This is the raw and mostly unedited opening scene of Lucas’s story (the third story in my set)… located in South Brisbane. The moment with the men’s choir comes direct from my own experience, hurrying up the road on the way to South Bank Station in late September, on my way to Conflux in Canberra!
Lucas stopped on the corner of Hope Street trying to work out where the voices came from. They cut an unexpected harmonic through the monotonous growl of idling engines punctuated by moments of loud music as a car sped past against the growing snarl of traffic.
The voices weren’t coming from the ugly white block of the TLC building on the other side of Peel Street. The building which temporarily became a church when Father Peter Kennedy’s mob lost their bid to keep him at St Mary’s and they opened space for him to continue to say Mass there. Luke hadn’t been to Mass in years, but Ally insisted they go and he sat there, imaging his bum on the seat as a finger to the Catholic Church. The middle finger. He liked that idea. And now they were outsing Father Bob down in South Melbourne. The local dioceses really were hell bent on emptying out their churches. Even he’d be hard pressed to sell the Catholic church back to its flock these days.
The crunch of steel against concrete reminded him the corner behind him, once a car park, was now a construction site – 25 more storeys of two bedroom apartments, almost inner city apartments, vapid glass and steel vying for its place in the changing South Brisbane skyline. At least they didn’t knock down the halfway house beside – just the odd block of shops adjoining the car park, where he used to stop in and get flowers for Ally when they first dated.
The corner to his right stood vacant, except for the towering concrete support of bridge which took the train into South Brisbane station, posters in varying stages of decay clinging to the greyness.

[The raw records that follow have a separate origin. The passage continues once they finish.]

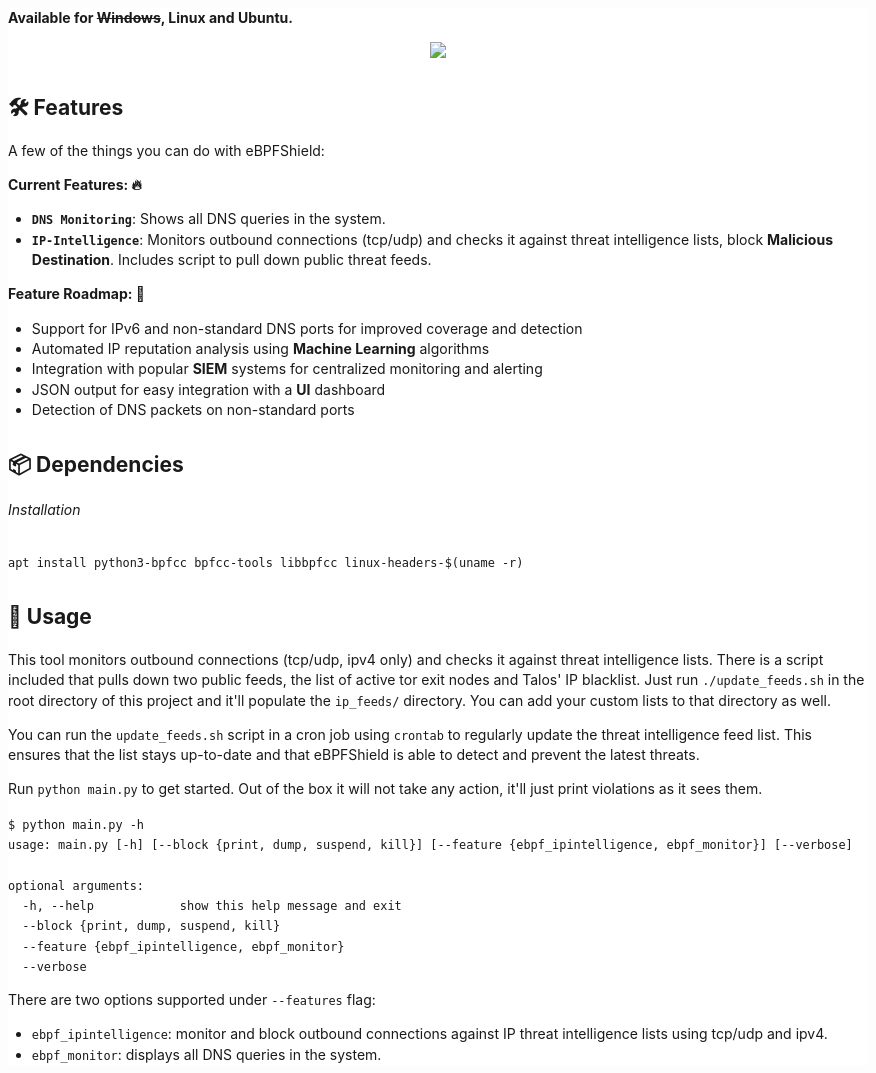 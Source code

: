 **Available for ~~Windows~~, Linux and Ubuntu.**

<p align="center">
  <img src = "https://github.com/sagarbhure/eBPFShield/blob/main/.github/images/linux_ubuntu.png" width=350>
</p>

## 🛠 Features
A few of the things you can do with eBPFShield:

**Current Features: 🔥**
  
- **`DNS Monitoring`**: Shows all DNS queries in the system.
- **`IP-Intelligence`**: Monitors outbound connections (tcp/udp) and checks it against threat intelligence lists, block **Malicious Destination**.
Includes script to pull down public threat feeds.


**Feature Roadmap: 📅**

- Support for IPv6 and non-standard DNS ports for improved coverage and detection
- Automated IP reputation analysis using **Machine Learning** algorithms
- Integration with popular **SIEM** systems for centralized monitoring and alerting
- JSON output for easy integration with a **UI** dashboard
- Detection of DNS packets on non-standard ports
  
 ## 📦 Dependencies
 ###### Installation
 
  `apt install python3-bpfcc bpfcc-tools libbpfcc linux-headers-$(uname -r)`
  
 ## 🚀 Usage
  This tool monitors outbound connections (tcp/udp, ipv4 only) and checks it against threat intelligence lists. There is a script included that pulls down two public feeds, the list of active tor exit nodes and Talos' IP blacklist. Just run `./update_feeds.sh` in the root directory of this project and it'll populate the `ip_feeds/` directory. You can add your custom lists to that directory as well. 

You can run the `update_feeds.sh` script in a cron job using `crontab` to regularly update the threat intelligence feed list. This ensures that the list stays up-to-date and that eBPFShield is able to detect and prevent the latest threats.

Run `python main.py` to get started. Out of the box it will not take any action, it'll just print violations as it sees them.

```
$ python main.py -h
usage: main.py [-h] [--block {print, dump, suspend, kill}] [--feature {ebpf_ipintelligence, ebpf_monitor}] [--verbose]

optional arguments:
  -h, --help            show this help message and exit
  --block {print, dump, suspend, kill}
  --feature {ebpf_ipintelligence, ebpf_monitor}
  --verbose

```
There are two options supported under `--features` flag:
  - `ebpf_ipintelligence`: monitor and block outbound connections against IP threat intelligence lists using tcp/udp and ipv4.
  - `ebpf_monitor`: displays all DNS queries in the system.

He pushed his sunglasses down his nose to look closer at the newish grey building dead ahead, the voices stopping under his scrutiny, as though their song wasn’t intended for anyone, least of all a soulless advertising exec, standing there having a moment on the street corner. Like voices hushing and shutters slamming shut against the plague in a movie. But the shutters weren’t closed, they were all open, an entire wall of louvres, lining the side of the building facing him. A horizontal bank of shelves set up to catch the afternoon breeze. How was it he’d never seen that aspect of the building before?
Luke marvelled at the way the late afternoon sun lavished the wooden louvres with golden hues, caressing them with the care and attention of a lover. A money shot if he’d ever seen one, and he’d seen plenty in his ten years in advertising. He reached around for his camera and remembered he no longer carried it. When was the last time he carried a camera? He couldn’t honestly remember. He wouldn’t defile the beauty it with a dinky shot taken on his iPhone. It deserved better anyway. Better than him and his world framed by advertising hype.
The voices started again and he realised that beyond the wooden shutters, a men’s choir congregated, rows and rows of them, looking like a living jigsaw through the louvres. They all wore odd looking vestments, colours constantly shifting in the filter of the sun. The voices rose and swelled, words woven with harmony; music for the pure joy of it, not because someone paid them to do it.
Goose bumps pricked up beneath his Industrie shirt and down his arm, beyond the rolled up cuff, a million hillock spawning toward his wrist.
He ran his hand through his hair, pushed the sunglasses back up onto the bridge of his nose. Christ he needed a sea change if he was caught on a street corner, in peak hour traffic, having a heightened moment of experience from a men’s choir. Maybe he’d sucked up too many exhaust fumes. Or perhaps he was facing up to his own burn out.